Tuesday, August 09, 2005

This is the end my friend

In Apocalypse Now, you know things are coming to a conclusion with the droning soundtrack of The Doors droning on. In the case of Britain's North Sea oil fields we are well up the river past the Play Boy bunnies and into the heart of darkness. Production had peaked a while ago and Britain is now a net importer of crude oil and natural gas. However the departure from UK oil productionof Kerr McGee, one of the North Sea's pioneers and a stalwart in UK oil production for the past 30 years gave the signal to many that The Doors were droning through the speakers and Colonel Kurtz would soon be dead.

Pioneer producers are expected to move on to new offshore fields in the Far East, the Canadian oil sands and deep offshore fields in the Gulf of Mexico, leaving behind the oil industry hyenas like Apache or Talisman who specialise in getting the maximum financial return out of mature / declining field yields, feeding on the morsels left behind.

Every food chain needs its hyenas, but there is the fear of who is going to pay the bill for the environmental repair when the well is spent?

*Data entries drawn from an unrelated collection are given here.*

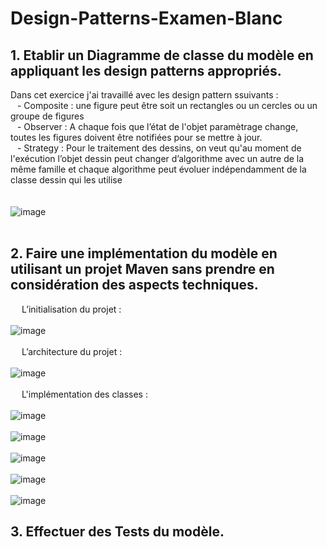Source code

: # Design-Patterns-Examen-Blanc
## 1.	Etablir un Diagramme de classe du modèle en appliquant les design patterns appropriés.<br>
Dans cet exercice j'ai travaillé avec les design pattern ssuivants :<br>
&ensp; - Composite : une figure peut être soit un rectangles ou un cercles ou un groupe de figures <br>
&ensp; - Observer : A chaque fois que l’état de l'objet paramètrage change, toutes les figures doivent être notifiées pour se mettre à jour. <br>
&ensp; - Strategy : Pour le traitement des dessins, on veut qu'au moment de l'exécution l’objet dessin peut changer d’algorithme avec un autre de la même famille et chaque algorithme peut évoluer indépendamment de la classe dessin qui les utilise <br><br><br>
![image](https://user-images.githubusercontent.com/63150702/198565486-31e50638-c26d-49b2-bab7-03379594fbfa.png)
<br><br>
## 2. Faire une implémentation du modèle en utilisant un projet Maven sans prendre en considération des aspects techniques.

&ensp;&ensp;&nbsp;L’initialisation du projet : <br><br>
![image](https://user-images.githubusercontent.com/63150702/198566163-a853ff89-19f2-4a34-a9fd-79ffa4610f9c.png)
<br><br>&ensp;&ensp;&nbsp;L’architecture du projet : <br><br>
![image](https://user-images.githubusercontent.com/63150702/198566197-6ba5443d-2a82-4ae2-bd25-870b991b9fe2.png)
<br><br>&ensp;&ensp;&nbsp;L'implémentation des classes : 
<br><br>
![image](https://user-images.githubusercontent.com/63150702/198574428-0064f8ae-1efc-4c8d-90e8-6ce8729cd021.png)
<br><br>
![image](https://user-images.githubusercontent.com/63150702/198574540-c042417a-1060-4ffc-af05-acdc90e2aaff.png)
<br><br>
![image](https://user-images.githubusercontent.com/63150702/198574832-cf1ca727-d0bb-40f0-bbf5-cf4509a250f9.png)
<br><br>
![image](https://user-images.githubusercontent.com/63150702/198574972-ddda7335-ff06-448e-99bb-e390650f1cab.png)
<br><br>
![image](https://user-images.githubusercontent.com/63150702/198575567-914471f6-87b9-4e3f-a354-ec88f3d86100.png)


## 3. Effectuer des Tests du modèle.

Kerr McGee's departure was in part triggered by Carl Icahn the infamous 'greenmailer' who specialised in hostile takeover bids to improve shareholder value and is often associated with the junk bond funded excesses of the 1980s along with his peers including the likes of Ivan Boesky and Michael Milken. Kerr McGee bought Icahn off, benefiting none of the other shareholders and turning their own stock to junk status. In order to reduce its debt exposure a departure from the UK was required.

The name Kerr McGee has a solidity about it that traditional US oil industry companies had like Kellogg, the Hughes Tool Company, the Hamilton Brothers Petrolite or ARCO. Their logotype and design reflecting solidity like a Paul Rand design. The kind of solidity that John Wayne portrayed on screen as Chance Buckman of the Buckman Company, 'Oil Well Fire and Blowout Specialists' in The Hellfighters. The machismo, silver suits and fire of this film when I was a kid inspired me to work in the oil industry. Weedy names and insipid logos like Beyond Petroleum wouldn't have attracted me to the industry and represent a business where the vitality is now largely dissapated.